Muscle pH in resting Pseudemys at the PBT is approximately 6·8, rising to 7·3 at 10°C, which corresponds to the minimum temperature for active locomotion (Cagle, 1946). P₀ and V₁/V_max for both SO and FOG fibres are relatively independent of pH change over this range. These observations are comparable to those reported for demembranated fibres from frog muscles (Schadler, 1967; Kentish & Nayler, 1977; Fabiato & Fabiato, 1978). The stability of these parameters over a wide pH range in ectotherms may be important as muscle pH varies significantly with body temperature (Malan et al. 1976; Heisler et al. 1976). Outside this pH range both tension and contraction velocity in the two fibre types are depressed (Figs 10, 11). It is known that the basic pattern of acid-base regulation can be modified by other factors such as exercise (Gatten, 1975) and diving (Penney, 1974). Pseudemys scripta elegans is remarkably tolerant of anoxia (Clark & Miller, 1973). It can survive a 24-h forced dive in deoxygenated water at 22°C (Penney, 1974) and up to 2 weeks submerged in oxygenated water at 16–18°C (Robin, Vester, Murdaugh & Millen, 1964). Under these conditions, energy supply is provided by anaerobic glycolysis resulting in a lactate acidosis (Penney, 1974). For example, at 22°C a 24-h submergence results in an increase in plasma lactate concentration from 1 to 37 mmol I⁻¹ (Penney, 1974) and 15 h in 100% nitrogen reduces the pH of cardiac muscle to 6·6 (Clark & Miller, 1973). The contractile performance of demembranated fibres in this species appears to be unaffected by the levels of acidosis likely to be encountered during prolonged dives.
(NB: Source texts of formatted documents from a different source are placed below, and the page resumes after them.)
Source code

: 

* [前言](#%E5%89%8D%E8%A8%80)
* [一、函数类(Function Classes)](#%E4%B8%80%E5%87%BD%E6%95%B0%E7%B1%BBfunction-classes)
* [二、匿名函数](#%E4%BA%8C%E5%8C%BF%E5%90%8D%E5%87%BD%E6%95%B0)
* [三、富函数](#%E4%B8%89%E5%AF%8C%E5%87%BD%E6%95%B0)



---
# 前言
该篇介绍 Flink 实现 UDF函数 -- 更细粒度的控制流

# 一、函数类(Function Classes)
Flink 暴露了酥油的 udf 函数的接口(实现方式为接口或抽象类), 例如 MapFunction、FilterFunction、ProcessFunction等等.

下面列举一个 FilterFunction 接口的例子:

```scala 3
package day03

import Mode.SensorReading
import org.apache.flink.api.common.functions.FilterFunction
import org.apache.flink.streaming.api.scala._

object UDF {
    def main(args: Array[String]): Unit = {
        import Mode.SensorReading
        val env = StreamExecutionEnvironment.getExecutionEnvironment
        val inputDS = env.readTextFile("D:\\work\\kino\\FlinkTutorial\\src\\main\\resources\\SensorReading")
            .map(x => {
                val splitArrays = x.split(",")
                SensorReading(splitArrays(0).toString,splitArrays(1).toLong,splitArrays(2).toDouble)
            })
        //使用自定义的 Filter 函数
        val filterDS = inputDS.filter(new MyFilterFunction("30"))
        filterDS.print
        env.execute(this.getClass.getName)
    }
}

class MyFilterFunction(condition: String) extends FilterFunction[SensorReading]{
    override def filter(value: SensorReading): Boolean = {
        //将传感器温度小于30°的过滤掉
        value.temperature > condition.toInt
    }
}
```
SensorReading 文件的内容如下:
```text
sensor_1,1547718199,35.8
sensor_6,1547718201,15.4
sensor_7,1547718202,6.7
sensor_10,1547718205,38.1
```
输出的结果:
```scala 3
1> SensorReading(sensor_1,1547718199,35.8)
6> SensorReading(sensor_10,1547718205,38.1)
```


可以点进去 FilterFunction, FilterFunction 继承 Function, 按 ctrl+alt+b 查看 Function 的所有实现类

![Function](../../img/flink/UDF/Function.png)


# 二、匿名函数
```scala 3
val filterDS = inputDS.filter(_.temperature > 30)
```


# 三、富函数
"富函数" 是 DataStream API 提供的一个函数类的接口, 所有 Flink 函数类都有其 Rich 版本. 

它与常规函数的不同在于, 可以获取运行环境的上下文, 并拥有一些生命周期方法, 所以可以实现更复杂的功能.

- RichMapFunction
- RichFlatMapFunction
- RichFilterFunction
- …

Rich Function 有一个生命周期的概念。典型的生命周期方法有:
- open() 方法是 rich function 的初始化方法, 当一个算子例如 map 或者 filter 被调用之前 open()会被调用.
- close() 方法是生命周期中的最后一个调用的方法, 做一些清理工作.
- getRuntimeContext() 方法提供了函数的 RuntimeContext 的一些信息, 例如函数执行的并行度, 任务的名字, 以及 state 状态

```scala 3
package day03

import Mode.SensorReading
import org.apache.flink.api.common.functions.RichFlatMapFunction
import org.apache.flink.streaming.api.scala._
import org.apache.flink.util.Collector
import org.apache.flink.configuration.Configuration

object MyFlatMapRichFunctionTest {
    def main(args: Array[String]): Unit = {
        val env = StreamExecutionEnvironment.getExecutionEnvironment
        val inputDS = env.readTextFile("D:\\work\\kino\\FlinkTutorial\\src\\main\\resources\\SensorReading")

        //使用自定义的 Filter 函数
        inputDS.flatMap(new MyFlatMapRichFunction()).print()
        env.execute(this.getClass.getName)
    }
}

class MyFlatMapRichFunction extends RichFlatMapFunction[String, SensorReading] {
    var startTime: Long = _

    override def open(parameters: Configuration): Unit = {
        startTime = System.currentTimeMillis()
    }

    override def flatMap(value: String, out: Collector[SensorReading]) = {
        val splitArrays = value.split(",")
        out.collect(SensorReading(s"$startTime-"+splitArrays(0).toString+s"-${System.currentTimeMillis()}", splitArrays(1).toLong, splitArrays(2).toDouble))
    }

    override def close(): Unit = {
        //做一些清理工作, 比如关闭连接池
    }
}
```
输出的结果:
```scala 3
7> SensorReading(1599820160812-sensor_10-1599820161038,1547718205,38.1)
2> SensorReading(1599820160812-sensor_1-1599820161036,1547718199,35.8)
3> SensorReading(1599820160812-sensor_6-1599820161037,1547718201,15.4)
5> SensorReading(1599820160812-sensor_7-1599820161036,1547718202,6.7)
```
Our results have implications for experiments designed to investigate the thermal dependence of contractile properties using skinned muscle fibres. It is clear that at saturating Ca²⁺ concentrations the effects of temperature on P₀ and V1/V_max are similar under conditions of constant pH and under conditions where pH is allowed to vary with temperature within the physiological range. However, this is not likely to be the case at sub-saturating Ca²⁺ concentrations, because an increase in temperature or a decrease in pH are both known to shift the pCa-force relationship to higher Ca²⁺ concentrations (Fabiato & Fabiato, 1978; Godt & Lindley, 1982).

This research was supported by a NORAD studentship to GM. We are grateful to Dr John Altringham for his helpful comments on the manuscript and to Mr Murray Coutts for his photographic assistance.